(Source records)
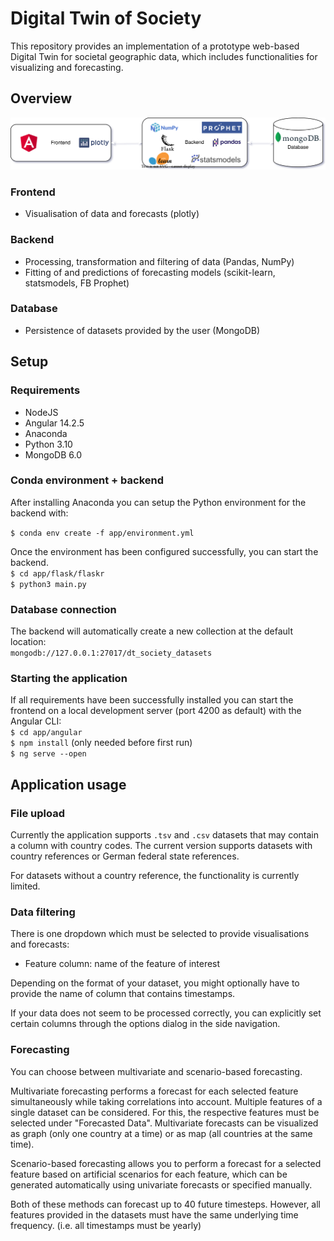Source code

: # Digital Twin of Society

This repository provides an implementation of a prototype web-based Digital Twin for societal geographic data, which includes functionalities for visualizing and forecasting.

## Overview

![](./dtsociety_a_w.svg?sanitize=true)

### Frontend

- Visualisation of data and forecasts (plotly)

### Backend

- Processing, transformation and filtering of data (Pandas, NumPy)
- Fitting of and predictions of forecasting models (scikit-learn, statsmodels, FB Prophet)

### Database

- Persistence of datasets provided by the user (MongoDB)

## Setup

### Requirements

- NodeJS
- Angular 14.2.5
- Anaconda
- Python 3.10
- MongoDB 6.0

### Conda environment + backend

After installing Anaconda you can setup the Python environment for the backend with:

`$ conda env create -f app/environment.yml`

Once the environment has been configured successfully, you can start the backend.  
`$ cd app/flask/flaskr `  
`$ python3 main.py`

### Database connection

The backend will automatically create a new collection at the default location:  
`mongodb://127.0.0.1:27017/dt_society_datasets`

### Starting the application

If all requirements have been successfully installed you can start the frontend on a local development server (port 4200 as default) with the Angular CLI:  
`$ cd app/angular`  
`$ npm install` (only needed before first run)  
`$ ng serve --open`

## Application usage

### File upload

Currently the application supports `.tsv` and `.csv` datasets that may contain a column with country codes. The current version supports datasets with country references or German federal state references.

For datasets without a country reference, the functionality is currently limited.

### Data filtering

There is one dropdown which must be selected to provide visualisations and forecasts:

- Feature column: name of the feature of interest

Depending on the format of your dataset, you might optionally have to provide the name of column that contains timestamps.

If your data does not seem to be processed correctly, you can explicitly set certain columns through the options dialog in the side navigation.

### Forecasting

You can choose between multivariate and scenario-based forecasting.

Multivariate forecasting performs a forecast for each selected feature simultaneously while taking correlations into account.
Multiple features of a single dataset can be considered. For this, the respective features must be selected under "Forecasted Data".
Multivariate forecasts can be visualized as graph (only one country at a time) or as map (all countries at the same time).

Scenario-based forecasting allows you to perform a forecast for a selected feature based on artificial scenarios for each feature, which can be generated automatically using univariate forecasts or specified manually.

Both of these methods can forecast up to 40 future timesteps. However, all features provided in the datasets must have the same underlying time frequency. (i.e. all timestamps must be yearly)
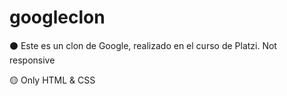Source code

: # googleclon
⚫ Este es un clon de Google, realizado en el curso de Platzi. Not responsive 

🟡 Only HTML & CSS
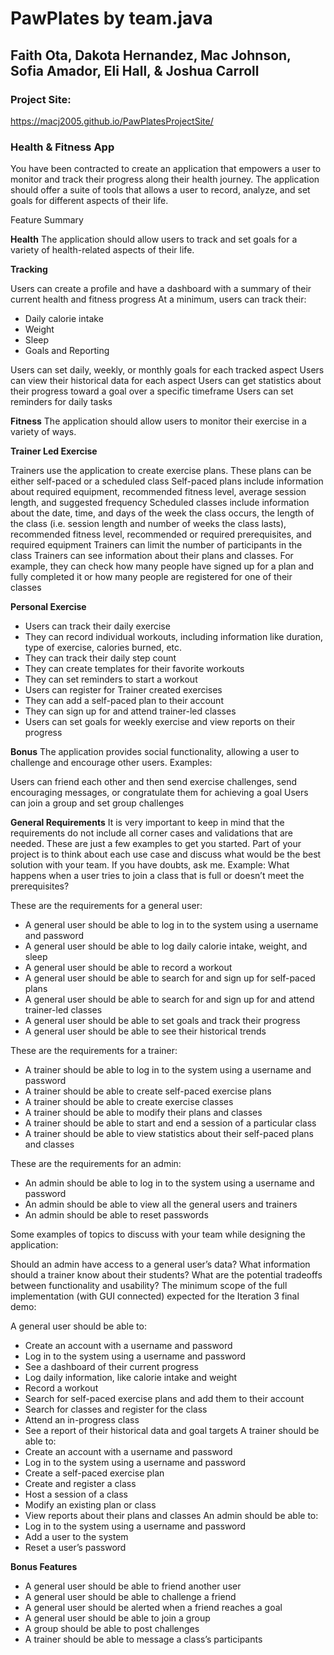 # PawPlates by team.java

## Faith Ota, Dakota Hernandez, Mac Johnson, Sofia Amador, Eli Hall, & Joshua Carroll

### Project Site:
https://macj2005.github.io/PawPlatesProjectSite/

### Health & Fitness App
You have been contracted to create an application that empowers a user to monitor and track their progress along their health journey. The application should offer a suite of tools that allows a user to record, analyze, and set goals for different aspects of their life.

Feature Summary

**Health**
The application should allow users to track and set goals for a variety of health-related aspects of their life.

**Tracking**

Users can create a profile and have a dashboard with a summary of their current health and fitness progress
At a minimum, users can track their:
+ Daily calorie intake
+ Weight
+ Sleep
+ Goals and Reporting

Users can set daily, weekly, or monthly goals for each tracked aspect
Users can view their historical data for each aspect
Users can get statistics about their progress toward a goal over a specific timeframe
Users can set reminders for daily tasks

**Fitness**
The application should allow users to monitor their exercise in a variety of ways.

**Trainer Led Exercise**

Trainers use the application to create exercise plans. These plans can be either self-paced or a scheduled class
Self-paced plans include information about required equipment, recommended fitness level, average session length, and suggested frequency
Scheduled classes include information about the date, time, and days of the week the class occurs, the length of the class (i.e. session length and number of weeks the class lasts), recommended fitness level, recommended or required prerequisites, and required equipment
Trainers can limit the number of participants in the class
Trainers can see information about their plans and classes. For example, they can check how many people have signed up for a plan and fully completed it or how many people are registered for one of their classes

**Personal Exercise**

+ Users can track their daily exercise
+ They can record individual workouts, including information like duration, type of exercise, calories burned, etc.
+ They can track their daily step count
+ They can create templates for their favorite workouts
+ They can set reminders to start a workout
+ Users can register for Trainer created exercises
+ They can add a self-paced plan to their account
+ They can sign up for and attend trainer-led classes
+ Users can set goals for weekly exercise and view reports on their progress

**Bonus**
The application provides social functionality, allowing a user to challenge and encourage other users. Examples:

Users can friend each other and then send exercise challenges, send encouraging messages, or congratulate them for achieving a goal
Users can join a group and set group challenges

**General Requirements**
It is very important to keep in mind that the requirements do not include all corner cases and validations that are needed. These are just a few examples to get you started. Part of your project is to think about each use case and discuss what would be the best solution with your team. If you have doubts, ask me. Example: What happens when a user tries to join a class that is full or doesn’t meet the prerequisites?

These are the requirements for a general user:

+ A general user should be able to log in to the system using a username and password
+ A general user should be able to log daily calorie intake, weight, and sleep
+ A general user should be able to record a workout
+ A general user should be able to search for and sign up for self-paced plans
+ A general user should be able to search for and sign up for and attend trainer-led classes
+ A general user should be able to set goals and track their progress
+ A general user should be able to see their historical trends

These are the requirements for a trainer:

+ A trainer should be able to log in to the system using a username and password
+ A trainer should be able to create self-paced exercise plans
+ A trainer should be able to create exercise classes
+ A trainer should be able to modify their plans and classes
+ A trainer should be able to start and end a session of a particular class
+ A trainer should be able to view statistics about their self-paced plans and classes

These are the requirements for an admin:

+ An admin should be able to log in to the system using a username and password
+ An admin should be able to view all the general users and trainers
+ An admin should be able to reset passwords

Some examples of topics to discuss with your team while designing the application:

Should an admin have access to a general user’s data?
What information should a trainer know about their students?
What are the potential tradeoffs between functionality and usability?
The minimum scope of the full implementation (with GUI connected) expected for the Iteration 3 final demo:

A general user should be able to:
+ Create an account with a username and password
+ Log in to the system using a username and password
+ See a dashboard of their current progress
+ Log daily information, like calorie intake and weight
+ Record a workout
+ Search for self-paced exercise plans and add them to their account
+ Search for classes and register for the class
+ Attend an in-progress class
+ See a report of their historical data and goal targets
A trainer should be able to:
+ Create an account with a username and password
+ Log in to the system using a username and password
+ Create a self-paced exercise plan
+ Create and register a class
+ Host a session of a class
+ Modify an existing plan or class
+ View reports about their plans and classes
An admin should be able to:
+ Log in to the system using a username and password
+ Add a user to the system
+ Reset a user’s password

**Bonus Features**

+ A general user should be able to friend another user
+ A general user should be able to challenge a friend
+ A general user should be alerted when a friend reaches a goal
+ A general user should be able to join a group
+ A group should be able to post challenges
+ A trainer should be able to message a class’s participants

--

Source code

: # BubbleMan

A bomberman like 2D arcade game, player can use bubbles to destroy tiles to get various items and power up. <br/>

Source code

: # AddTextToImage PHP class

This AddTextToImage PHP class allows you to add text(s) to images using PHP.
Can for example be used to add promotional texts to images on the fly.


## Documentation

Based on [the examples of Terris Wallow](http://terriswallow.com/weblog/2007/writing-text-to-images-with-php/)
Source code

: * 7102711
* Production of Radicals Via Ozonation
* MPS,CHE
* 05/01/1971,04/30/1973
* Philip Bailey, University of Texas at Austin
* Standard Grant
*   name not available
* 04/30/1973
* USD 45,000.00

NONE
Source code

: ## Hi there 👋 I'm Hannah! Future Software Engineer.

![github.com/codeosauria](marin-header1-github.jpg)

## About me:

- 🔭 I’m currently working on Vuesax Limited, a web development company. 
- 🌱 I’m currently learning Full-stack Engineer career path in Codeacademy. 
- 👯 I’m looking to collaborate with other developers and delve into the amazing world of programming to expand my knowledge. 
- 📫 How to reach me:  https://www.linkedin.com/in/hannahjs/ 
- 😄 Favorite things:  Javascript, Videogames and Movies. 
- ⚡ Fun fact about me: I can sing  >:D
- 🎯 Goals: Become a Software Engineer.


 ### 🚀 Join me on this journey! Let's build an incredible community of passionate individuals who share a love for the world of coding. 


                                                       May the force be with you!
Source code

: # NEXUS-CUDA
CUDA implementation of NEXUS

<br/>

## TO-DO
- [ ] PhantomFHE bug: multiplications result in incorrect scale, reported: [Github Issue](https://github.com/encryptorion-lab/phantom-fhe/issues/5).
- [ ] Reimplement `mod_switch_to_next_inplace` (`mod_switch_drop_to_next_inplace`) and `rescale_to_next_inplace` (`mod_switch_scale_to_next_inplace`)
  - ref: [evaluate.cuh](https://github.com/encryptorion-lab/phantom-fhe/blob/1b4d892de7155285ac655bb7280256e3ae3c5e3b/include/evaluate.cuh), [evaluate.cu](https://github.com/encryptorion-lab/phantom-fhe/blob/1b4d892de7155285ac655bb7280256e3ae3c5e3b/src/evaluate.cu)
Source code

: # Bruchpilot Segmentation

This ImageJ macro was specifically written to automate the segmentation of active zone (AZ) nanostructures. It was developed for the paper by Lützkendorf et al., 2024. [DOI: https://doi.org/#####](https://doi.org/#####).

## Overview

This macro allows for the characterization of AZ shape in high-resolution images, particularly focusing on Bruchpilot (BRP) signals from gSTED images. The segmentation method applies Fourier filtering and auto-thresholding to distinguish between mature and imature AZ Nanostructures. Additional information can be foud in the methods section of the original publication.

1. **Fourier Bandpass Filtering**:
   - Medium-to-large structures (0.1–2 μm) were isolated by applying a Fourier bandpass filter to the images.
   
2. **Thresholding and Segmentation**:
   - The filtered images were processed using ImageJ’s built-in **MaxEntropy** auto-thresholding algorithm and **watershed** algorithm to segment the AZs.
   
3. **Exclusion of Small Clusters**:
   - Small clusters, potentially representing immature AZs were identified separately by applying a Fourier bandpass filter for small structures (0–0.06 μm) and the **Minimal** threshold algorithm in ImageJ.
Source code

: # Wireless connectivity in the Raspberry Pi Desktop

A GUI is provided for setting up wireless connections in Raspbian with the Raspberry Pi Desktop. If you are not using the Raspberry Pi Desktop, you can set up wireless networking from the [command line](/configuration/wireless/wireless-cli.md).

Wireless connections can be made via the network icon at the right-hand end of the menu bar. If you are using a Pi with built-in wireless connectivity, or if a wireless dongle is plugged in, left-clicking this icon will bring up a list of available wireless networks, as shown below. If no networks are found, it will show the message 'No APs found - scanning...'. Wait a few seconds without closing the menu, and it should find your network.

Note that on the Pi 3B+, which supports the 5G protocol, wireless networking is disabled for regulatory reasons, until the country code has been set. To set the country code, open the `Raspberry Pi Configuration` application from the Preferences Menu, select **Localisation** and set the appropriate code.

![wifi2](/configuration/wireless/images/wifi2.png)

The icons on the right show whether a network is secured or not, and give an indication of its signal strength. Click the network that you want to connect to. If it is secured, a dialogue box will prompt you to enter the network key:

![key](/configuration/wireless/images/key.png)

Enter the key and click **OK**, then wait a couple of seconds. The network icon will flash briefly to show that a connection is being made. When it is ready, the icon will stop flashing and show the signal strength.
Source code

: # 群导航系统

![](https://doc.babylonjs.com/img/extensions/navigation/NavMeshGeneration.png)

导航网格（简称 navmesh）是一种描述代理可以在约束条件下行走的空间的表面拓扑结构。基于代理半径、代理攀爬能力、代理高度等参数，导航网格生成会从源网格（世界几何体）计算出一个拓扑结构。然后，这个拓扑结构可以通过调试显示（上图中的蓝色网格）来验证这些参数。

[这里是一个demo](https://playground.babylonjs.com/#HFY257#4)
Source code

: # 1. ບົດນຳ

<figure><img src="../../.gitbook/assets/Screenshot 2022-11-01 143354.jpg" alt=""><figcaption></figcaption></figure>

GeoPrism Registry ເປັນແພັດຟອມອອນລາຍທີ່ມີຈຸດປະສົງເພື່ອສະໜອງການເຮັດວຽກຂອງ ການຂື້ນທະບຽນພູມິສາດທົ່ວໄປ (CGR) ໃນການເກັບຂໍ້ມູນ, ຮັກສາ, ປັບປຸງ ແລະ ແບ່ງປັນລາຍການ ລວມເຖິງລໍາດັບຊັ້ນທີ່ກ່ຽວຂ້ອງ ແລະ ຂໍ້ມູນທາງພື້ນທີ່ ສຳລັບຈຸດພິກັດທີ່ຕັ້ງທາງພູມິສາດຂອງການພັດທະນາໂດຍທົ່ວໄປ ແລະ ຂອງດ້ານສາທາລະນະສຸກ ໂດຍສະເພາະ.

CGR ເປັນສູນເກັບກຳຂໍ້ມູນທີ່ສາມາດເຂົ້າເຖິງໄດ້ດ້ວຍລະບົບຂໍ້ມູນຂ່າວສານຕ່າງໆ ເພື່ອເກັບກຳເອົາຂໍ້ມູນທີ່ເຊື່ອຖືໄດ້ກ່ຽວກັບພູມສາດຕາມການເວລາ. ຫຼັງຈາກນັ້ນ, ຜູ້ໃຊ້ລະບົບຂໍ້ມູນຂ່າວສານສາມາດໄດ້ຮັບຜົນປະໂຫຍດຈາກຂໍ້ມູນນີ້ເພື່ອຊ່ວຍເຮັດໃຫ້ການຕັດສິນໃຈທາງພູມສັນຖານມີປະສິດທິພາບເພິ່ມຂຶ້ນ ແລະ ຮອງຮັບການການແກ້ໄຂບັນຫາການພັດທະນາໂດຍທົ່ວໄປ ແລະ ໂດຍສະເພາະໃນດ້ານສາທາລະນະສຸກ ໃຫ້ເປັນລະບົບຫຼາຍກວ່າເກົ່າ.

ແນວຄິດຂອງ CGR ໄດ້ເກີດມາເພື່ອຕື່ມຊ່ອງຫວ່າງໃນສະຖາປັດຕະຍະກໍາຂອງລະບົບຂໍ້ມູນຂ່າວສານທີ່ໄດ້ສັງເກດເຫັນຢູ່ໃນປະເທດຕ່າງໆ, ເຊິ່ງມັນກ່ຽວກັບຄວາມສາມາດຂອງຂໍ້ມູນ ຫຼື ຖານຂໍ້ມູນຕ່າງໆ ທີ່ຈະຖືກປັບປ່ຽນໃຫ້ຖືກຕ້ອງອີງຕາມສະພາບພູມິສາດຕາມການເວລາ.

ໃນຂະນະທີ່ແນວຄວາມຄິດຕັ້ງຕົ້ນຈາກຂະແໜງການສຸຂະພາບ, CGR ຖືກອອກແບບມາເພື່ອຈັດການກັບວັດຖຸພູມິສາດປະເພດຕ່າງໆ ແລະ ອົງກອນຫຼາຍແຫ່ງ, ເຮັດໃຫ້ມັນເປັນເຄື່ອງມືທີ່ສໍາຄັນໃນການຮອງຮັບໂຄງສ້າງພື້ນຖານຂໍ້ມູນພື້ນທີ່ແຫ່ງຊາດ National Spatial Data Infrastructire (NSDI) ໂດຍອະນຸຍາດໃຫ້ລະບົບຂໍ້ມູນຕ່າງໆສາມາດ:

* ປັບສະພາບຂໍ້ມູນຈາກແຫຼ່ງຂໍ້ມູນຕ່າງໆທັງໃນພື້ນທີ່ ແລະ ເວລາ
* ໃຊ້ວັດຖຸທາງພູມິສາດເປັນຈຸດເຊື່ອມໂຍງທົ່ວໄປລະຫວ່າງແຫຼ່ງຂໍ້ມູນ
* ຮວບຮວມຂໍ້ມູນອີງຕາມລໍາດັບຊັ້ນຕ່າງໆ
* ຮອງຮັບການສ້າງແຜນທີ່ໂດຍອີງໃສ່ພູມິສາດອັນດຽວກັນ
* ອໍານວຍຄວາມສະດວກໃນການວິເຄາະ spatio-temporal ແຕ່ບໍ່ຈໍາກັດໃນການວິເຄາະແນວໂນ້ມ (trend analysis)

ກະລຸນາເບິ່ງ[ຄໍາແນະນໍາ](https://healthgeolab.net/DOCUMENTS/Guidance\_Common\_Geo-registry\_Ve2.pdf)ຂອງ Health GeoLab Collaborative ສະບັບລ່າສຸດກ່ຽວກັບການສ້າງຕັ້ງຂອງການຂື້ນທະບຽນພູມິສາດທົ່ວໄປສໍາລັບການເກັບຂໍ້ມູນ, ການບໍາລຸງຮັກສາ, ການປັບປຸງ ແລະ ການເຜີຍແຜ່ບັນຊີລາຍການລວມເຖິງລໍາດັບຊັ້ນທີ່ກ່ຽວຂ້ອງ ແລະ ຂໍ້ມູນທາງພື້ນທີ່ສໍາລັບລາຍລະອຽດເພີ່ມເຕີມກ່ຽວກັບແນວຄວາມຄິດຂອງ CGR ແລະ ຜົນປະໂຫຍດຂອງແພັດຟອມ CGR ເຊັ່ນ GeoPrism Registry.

## Instructions for the task
Whenever the string "reminders" turns up in a line above, copy that line out.

## Task response
Users can set reminders for daily tasks
+ They can set reminders to start a workout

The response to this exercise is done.